__TASK GOAL__:
If a line in the data below holds the word "License", copy it.

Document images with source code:
##############################

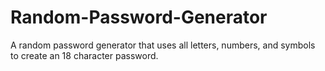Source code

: # Random-Password-Generator
A random password generator that uses all letters, numbers, and symbols to create an 18 character password.
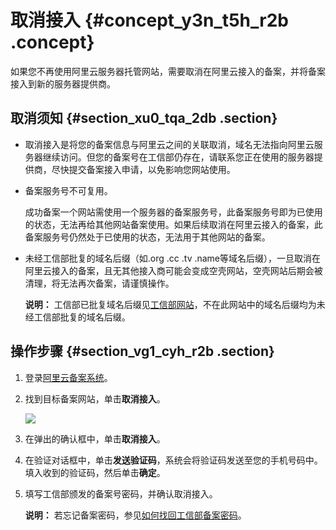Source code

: # 取消接入 {#concept_y3n_t5h_r2b .concept}

如果您不再使用阿里云服务器托管网站，需要取消在阿里云接入的备案，并将备案接入到新的服务器提供商。

## 取消须知 {#section_xu0_tqa_2db .section}

-   取消接入是将您的备案信息与阿里云之间的关联取消，域名无法指向阿里云服务器继续访问。但您的备案号在工信部仍存在，请联系您正在使用的服务器提供商，尽快提交备案接入申请，以免影响您网站使用。
-   备案服务号不可复用。

    成功备案一个网站需使用一个服务器的备案服务号，此备案服务号即为已使用的状态，无法再给其他网站备案使用。如果后续取消在阿里云接入的备案，此备案服务号仍然处于已使用的状态，无法用于其他网站的备案。

-   未经工信部批复的域名后缀（如.org .cc .tv .name等域名后缀），一旦取消在阿里云接入的备案，且无其他接入商可能会变成空壳网站，空壳网站后期会被清理，将无法再次备案，请谨慎操作。

    **说明：** 工信部已批复域名后缀见[工信部网站](http://域名.信息)，不在此网站中的域名后缀均为未经工信部批复的域名后缀。


## 操作步骤 {#section_vg1_cyh_r2b .section}

1.  登录[阿里云备案系统](https://beian.aliyun.com/order/index)。
2.  找到目标备案网站，单击**取消接入**。

    ![](http://static-aliyun-doc.oss-cn-hangzhou.aliyuncs.com/assets/img/17046/15580594869840_zh-CN.png)

3.  在弹出的确认框中，单击**取消接入**。
4.  在验证对话框中，单击**发送验证码**，系统会将验证码发送至您的手机号码中。填入收到的验证码，然后单击**确定**。
5.  填写工信部颁发的备案号密码，并确认取消接入。

    **说明：** 若忘记备案密码，参见[如何找回工信部备案密码](../cn.zh-CN/常见问题/备案平台及工信部页面操作FAQ/如何找回工信部备案密码？.md#)。


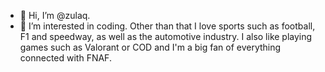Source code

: - 👋 Hi, I’m @zulaq.
- 👀 I’m interested in coding. Other than that I love sports such as football, F1 and speedway, as well as the automotive industry. I also like playing games such as Valorant or COD and I'm a big fan of everything connected with FNAF. 

<!---
zulaq/zulaq is a ✨ special ✨ repository because its `README.md` (this file) appears on your GitHub profile.
You can click the Preview link to take a look at your changes.
--->
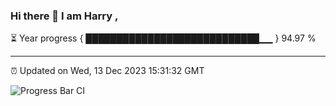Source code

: ### Hi there 👋 I am Harry , 

⏳ Year progress { ████████████████████████████▁▁ } 94.97 %

---

⏰ Updated on Wed, 13 Dec 2023 15:31:32 GMT

![Progress Bar CI](https://github.com/duykhang68/duykhang68/workflows/Progress%20Bar%20CI/badge.svg)
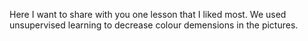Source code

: Here I want to share with you one lesson that I liked most.
We used unsupervised learning to decrease colour demensions in the pictures.
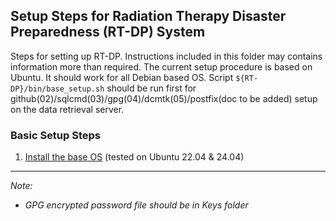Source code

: <h2>Setup Steps for Radiation Therapy Disaster Preparedness (RT-DP) System</h2>

Steps for setting up RT-DP. Instructions included in this folder may contains information more than required.
The current setup procedure is based on Ubuntu. It should work for all Debian based OS.
Script `${RT-DP}/bin/base_setup.sh` should be run first for github(02)/sqlcmd(03)/gpg(04)/dcmtk(05)/postfix(doc to be added) setup on the data retrieval server.

### Basic Setup Steps

1. [Install the base OS](./01%20-%20OS%20Installation%20-%20Ubuntu.md) (tested on Ubuntu 22.04 & 24.04)


---------------------------------

_Note:_

  - _GPG encrypted password file should be in Keys folder_
    
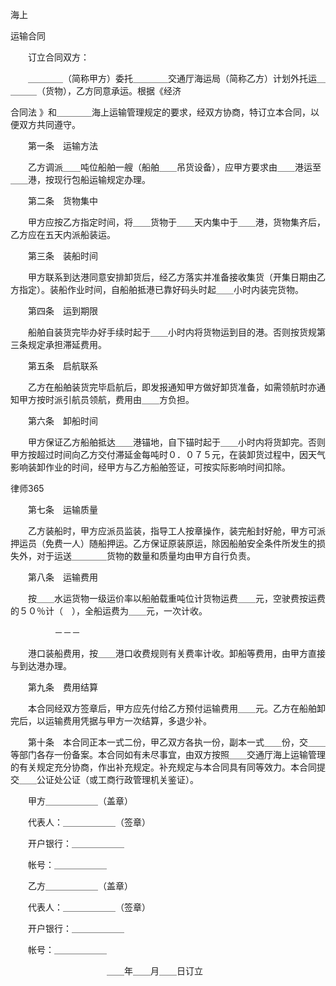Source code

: 
 



 海上
 
运输合同
 
 

 
　　订立合同双方： 
 

 
　　＿＿＿＿（简称甲方）委托＿＿＿＿交通厅海运局（简称乙方）计划外托运＿＿＿＿（货物），乙方同意承运。根据《经济
 
合同法
》和＿＿＿＿海上运输管理规定的要求，经双方协商，特订立本合同，以便双方共同遵守。 
 

 
　　第一条　运输方法 
 

 
　　乙方调派＿＿吨位船舶一艘（船舶＿＿吊货设备），应甲方要求由＿＿港运至＿＿港，按现行包船运输规定办理。 
 

 
　　第二条　货物集中 
 

 
　　甲方应按乙方指定时间，将＿＿货物于＿＿天内集中于＿＿港，货物集齐后，乙方应在五天内派船装运。 
 

 
　　第三条　装船时间 
 

 
　　甲方联系到达港同意安排卸货后，经乙方落实并准备接收集货（开集日期由乙方指定）。装船作业时间，自船舶抵港已靠好码头时起＿＿小时内装完货物。
 
 
 
　　第四条　运到期限 
 

 
　　船舶自装货完毕办好手续时起于＿＿小时内将货物运到目的港。否则按货规第三条规定承担滞延费用。 
 

 
　　第五条　启航联系 
 

 
　　乙方在船舶装货完毕启航后，即发报通知甲方做好卸货准备，如需领航时亦通知甲方按时派引航员领航，费用由＿＿方负担。 
 

 
　　第六条　卸船时间 
 

 
　　甲方保证乙方船舶抵达＿＿港锚地，自下锚时起于＿＿小时内将货卸完。否则甲方按超过时间向乙方交付滞延金每吨时０．０７５元，在装卸货过程中，因天气影响装卸作业的时间，经甲方与乙方船舶签证，可按实际影响时间扣除。 
 

 

 

  
律师365

 

 

 
　　第七条　运输质量 
 

 
　　乙方装船时，甲方应派员监装，指导工人按章操作，装完船封好舱，甲方可派押运员（免费一人）随船押运。乙方保证原装原运，除因船舶安全条件所发生的损失外，对于运送＿＿＿＿货物的数量和质量均由甲方自行负责。 
 

 
　　第八条　运输费用 
 

 
　　按＿＿水运货物一级运价率以船舶载重吨位计货物运费＿＿元，空驶费按运费的５０％计（　），全船运费为＿＿元，一次计收。 
 
　　　　　－－－ 
 
　　港口装船费用，按＿＿港口收费规则有关费率计收。卸船等费用，由甲方直接与到达港办理。 
 

 
　　第九条　费用结算 
 

 
　　本合同经双方签章后，甲方应先付给乙方预付运输费用＿＿元。乙方在船舶卸完后，以运输费用凭据与甲方一次结算，多退少补。 
 

 
　　第十条　本合同正本一式二份，甲乙双方各执一份，副本一式＿＿份，交＿＿等部门各存一份备案。本合同如有未尽事宜，由双方按照＿＿交通厅海上运输管理的有关规定充分协商，作出补充规定。补充规定与本合同具有同等效力。本合同提交＿＿公证处公证（或工商行政管理机关鉴证）。 
 

 
　　甲方＿＿＿＿＿＿（盖章） 
 
　　代表人：＿＿＿＿＿＿（签章） 
 
　　开户银行：＿＿＿＿＿＿ 
 
　　帐号：＿＿＿＿＿＿ 
 
　　乙方＿＿＿＿＿＿（盖章） 
 
　　代表人：＿＿＿＿＿＿（签章） 
 
　　开户银行：＿＿＿＿＿＿ 
 
　　帐号：＿＿＿＿＿＿ 
 
　　　　　　　　　　　＿＿年＿＿月＿＿日订立 
 


 


 

 
 
 
 
 
  


  
 

  


  


  
 
 
 
 

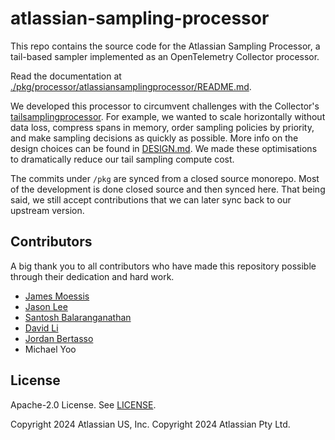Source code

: # atlassian-sampling-processor 

This repo contains the source code for the Atlassian Sampling Processor, a tail-based sampler
implemented as an OpenTelemetry Collector processor.

Read the documentation at [./pkg/processor/atlassiansamplingprocessor/README.md](./pkg/processor/atlassiansamplingprocessor/README.md).

We developed this processor to circumvent challenges with the Collector's [tailsamplingprocessor](https://github.com/open-telemetry/opentelemetry-collector-contrib/blob/main/processor/tailsamplingprocessor/README.md).
For example, we wanted to scale horizontally without data loss, compress spans in memory, order sampling policies by priority,
and make sampling decisions as quickly as possible. 
More info on the design choices can be found in [DESIGN.md](./pkg/processor/atlassiansamplingprocessor/DESIGN.md).
We made these optimisations to dramatically reduce our tail sampling compute cost. 

The commits under `/pkg` are synced from a closed source monorepo. Most of the development is done closed source and then synced here.
That being said, we still accept contributions that we can later sync back to our upstream version.

## Contributors

A big thank you to all contributors who have made this repository possible through their dedication and hard work.

* [James Moessis](https://github.com/jamesmoessis)
* [Jason Lee](https://github.com/jsonlsy)
* [Santosh Balaranganathan](https://github.com/san-san)
* [David Li](https://github.com/davidlee88)
* [Jordan Bertasso](https://github.com/jordanbertasso)
* Michael Yoo

## License

Apache-2.0 License. See [LICENSE](./LICENSE).

Copyright 2024 Atlassian US, Inc.
Copyright 2024 Atlassian Pty Ltd.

##############################

__OUTPUT__:
## License
Apache-2.0 License. See [LICENSE](./LICENSE).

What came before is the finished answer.